Required action =
Exact copy, pictures excluded: please retype the lines from the start of the material through the line containing "#### **原则7：里氏代换原则（LSP）**", both ends included, and nothing more.

Data for the task =
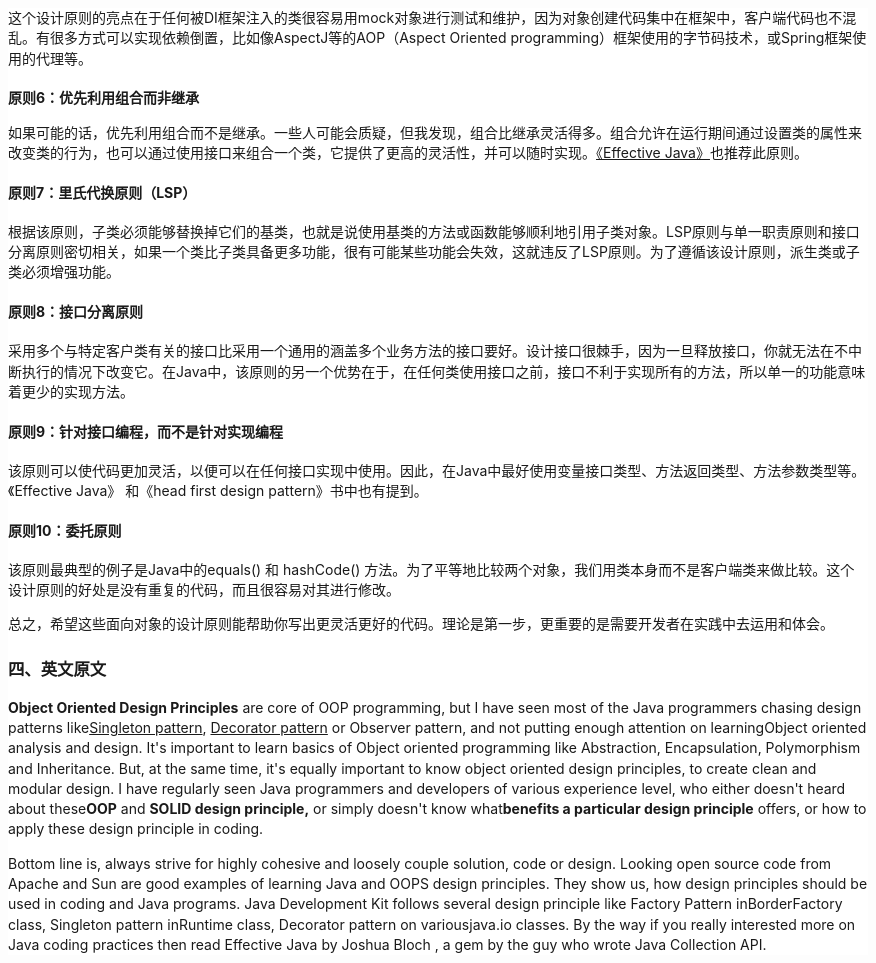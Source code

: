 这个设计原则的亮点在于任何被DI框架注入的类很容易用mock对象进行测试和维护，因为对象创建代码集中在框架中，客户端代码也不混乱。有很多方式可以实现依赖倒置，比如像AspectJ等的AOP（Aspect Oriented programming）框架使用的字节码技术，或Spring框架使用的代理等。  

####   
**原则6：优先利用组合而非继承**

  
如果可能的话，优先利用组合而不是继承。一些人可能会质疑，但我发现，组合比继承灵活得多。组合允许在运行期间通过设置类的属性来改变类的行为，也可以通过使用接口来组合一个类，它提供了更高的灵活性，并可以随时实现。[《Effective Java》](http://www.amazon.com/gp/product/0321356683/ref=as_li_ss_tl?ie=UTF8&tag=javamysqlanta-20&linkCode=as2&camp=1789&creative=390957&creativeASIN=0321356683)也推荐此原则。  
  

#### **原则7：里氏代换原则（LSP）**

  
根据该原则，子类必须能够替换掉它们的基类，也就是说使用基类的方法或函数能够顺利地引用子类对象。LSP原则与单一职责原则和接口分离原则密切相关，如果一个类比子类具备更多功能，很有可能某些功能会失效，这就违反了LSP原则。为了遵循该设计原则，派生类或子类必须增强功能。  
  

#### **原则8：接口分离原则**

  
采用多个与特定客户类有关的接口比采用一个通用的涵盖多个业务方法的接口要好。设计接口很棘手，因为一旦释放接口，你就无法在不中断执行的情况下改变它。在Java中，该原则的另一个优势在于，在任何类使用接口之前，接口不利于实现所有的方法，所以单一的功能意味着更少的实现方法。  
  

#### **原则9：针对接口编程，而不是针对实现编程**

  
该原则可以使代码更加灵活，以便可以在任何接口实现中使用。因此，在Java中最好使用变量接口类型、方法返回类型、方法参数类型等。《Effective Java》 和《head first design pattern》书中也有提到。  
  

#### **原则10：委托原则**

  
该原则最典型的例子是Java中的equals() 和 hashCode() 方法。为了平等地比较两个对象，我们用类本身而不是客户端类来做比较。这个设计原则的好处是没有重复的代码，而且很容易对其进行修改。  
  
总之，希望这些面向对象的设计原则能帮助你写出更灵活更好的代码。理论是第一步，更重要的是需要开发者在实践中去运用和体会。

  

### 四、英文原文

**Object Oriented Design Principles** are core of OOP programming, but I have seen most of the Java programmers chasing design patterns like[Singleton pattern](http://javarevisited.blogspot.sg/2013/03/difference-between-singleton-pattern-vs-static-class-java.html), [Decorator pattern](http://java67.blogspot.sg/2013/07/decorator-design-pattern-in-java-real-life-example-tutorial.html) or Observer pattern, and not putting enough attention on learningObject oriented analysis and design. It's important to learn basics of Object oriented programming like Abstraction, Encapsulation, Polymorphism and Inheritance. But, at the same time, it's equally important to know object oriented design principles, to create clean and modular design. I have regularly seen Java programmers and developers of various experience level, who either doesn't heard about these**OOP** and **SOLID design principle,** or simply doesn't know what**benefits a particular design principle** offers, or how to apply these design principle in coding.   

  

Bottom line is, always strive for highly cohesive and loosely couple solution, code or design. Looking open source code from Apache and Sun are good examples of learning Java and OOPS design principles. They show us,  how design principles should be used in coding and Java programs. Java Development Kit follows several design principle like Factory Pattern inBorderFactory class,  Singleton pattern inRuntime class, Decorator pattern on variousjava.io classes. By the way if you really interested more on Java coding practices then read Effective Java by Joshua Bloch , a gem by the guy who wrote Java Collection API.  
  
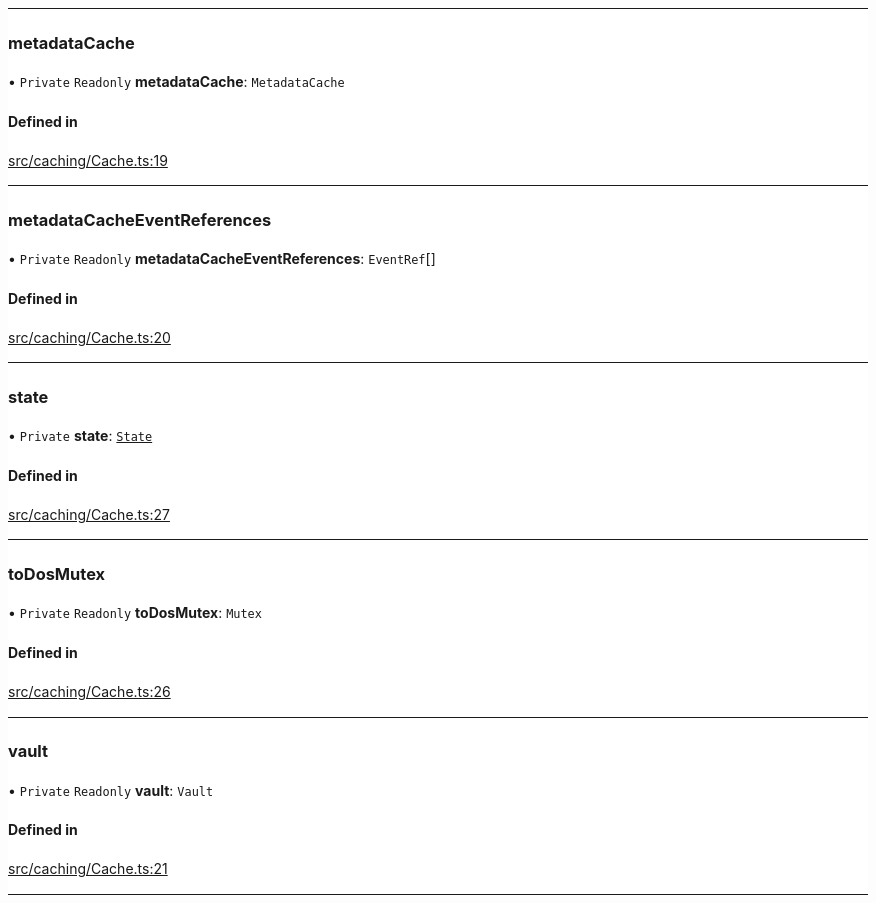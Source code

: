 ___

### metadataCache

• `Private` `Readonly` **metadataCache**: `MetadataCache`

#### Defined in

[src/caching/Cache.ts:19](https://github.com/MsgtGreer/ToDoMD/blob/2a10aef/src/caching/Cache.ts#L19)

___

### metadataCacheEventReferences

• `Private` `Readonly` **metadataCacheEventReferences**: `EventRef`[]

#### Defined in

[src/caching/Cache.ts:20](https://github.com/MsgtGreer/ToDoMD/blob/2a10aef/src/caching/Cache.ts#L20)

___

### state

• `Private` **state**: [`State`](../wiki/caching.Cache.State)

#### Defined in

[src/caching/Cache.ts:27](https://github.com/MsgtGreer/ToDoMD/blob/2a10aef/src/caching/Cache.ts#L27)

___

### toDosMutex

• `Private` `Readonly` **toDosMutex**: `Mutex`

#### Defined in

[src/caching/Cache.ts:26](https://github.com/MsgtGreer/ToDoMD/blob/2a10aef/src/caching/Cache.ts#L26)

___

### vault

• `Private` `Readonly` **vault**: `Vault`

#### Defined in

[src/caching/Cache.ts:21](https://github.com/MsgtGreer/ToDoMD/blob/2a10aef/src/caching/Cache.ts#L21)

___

Solution to the problem =
Source code

: 这个设计原则的亮点在于任何被DI框架注入的类很容易用mock对象进行测试和维护，因为对象创建代码集中在框架中，客户端代码也不混乱。有很多方式可以实现依赖倒置，比如像AspectJ等的AOP（Aspect Oriented programming）框架使用的字节码技术，或Spring框架使用的代理等。  

####   
**原则6：优先利用组合而非继承**

  
如果可能的话，优先利用组合而不是继承。一些人可能会质疑，但我发现，组合比继承灵活得多。组合允许在运行期间通过设置类的属性来改变类的行为，也可以通过使用接口来组合一个类，它提供了更高的灵活性，并可以随时实现。[《Effective Java》](http://www.amazon.com/gp/product/0321356683/ref=as_li_ss_tl?ie=UTF8&tag=javamysqlanta-20&linkCode=as2&camp=1789&creative=390957&creativeASIN=0321356683)也推荐此原则。  
  

#### **原则7：里氏代换原则（LSP）**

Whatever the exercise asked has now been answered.